剖検の実感からすると、このような御高齢では血管がパリパリで、アテロームが大爆発状態だけれど、内膜の弾力が無いので逆に解離が起こりにくい気がします。

主訴は主訴として、いつ発症していたのかが興味があります。

お年寄りだもの、知らない爆弾が幾つ隠れていて、際どく生き残っておられても全く不思議ではありません。
重篤になるかどうかは、風前の灯火というか、偶然というか、神のみぞ知ると言うか、ロシアンルーレットというか????

単なる筋肉痛、腰痛症、変形性脊椎炎と鑑別もつくわけじゃなく、研修医の網羅的検索が常に必要になるとすると、?????

実際に、医療の危険率(重篤な疾患の見逃し率)がどれ位だったら、仮説を棄却してよいのでしょうね。もはや0.1%でも許されないとすれば、一般診療なんて恐ろしすぎてやってられません。
実際、私の前の勤務地では、造影CT(胸腹骨盤)がルーティーンのように救急外来で行われていて、そのチェックに四苦八苦してました。翌日に回ってくるので、見落とし症例は訴訟事例のように連絡することになるのですが、後だしジャンケンであり当事者を責める気にはなりません(責めたら、画像診断医も当直?毎日?となるでしょう)

単純CTの場合は、石灰化内膜を見てある程度のチェックはしますが、造影ほどの明快さはないため、逆に見落とすリスクはありありです。

まあ、答えがある訳じゃありませんが、人間長生きしていただくのも他人事でなく、巻き込まれる側に立てば、大変です
by Med_Law (2007-11-06 15:08) 

僻地外科医

>Med_Law先生

 うちの病院、解離がやたら多いので原因不明の急変・DOA搬送の時にはAi(Autopsy imaging)的に頭から骨盤までCT撮るようにしてるんですが、80歳以上の高齢者の急死原因で解離(特にA型)はけっこう多いと思います。

 私が赴任して6年で、A型解離が6例ありますが、80代以上が5例で若い人(70代以下)の解離は1例だけでした。

 むしろアテロームがあってそれが爆発するときに解離が起きるんじゃないかなと。

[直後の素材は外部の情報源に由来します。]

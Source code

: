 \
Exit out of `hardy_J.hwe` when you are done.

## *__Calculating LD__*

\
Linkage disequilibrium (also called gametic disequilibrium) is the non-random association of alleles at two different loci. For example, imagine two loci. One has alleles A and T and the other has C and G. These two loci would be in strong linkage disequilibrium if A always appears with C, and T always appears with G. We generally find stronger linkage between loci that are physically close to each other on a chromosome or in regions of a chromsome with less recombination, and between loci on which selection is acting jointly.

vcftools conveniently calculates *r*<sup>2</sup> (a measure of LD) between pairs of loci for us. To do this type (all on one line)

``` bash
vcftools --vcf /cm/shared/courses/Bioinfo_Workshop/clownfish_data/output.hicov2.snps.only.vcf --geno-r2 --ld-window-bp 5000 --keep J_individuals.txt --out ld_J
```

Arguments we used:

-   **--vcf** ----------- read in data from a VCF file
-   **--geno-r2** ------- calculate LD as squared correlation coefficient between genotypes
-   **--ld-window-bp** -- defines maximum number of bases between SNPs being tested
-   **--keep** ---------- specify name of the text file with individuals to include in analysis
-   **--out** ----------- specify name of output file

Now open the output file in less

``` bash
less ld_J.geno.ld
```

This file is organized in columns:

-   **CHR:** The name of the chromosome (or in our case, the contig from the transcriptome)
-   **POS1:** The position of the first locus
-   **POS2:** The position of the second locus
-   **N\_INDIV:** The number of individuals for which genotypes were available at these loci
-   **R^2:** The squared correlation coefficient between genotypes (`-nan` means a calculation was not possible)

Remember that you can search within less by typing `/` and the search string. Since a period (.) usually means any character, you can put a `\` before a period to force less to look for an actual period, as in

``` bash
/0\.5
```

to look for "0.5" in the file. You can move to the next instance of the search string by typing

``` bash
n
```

Penetrating Aortic Ulcerの概念から考えても分かりやすいと思います。同様の発症形態でアテロームの破裂する深度によってPenetrating ulcerになったり解離になったりするんじゃないかと。

>重篤になるかどうかは、風前の灯火というか、偶然というか、神のみぞ知ると言うか、ロシアンルーレットというか????
>単純CTの場合は、石灰化内膜を見てある程度のチェックはしますが、造影ほどの明快さはないため、逆に見落とすリスクはありありです。
>まあ、答えがある訳じゃありませんが、人間長生きしていただくのも他人事でなく、巻き込まれる側に立てば、大変です

 この3つには禿同!
by 僻地外科医 (2007-11-06 17:30) 

ぼやきのソーシャルワーカー

ドキッとするようなメッセージが込められている記事でした。
私たちのような職種にも、直感や危機的意識が働かせて共に地雷を踏まないための努力は不可欠です。
仕事によっては、私たちの聞き取りから間接的にドクターは判断します。なかには、高圧的であったりするかたがいますが、声の大きさに怯えていては仕事になりません。
新人には必ず「報告せずに怒られるより報告して怒られろ。ドクターや上司も判断が鈍るときがある。最終的に自分の身を守るのは自分だという覚悟と、患者さんや仕事仲間であるドクターやナースを危険にさらしてはならないということは、自分が怒られたり怯えたりすることよりも最優先」と教えます。
指導者と新人のコミュニケーションの不足は、すべてのお仕事においてダメージが大きいですね。日常の悩みもこのことが大半を占めているような気がしてきました。
by ぼやきのソーシャルワーカー (2007-11-07 13:12) 

元なんちゃって救急医

>ぼやきのソーシャルワーカー様

コメントありがとうございます。コミュニケーションがからむ問題はどの業種でも共通ですね。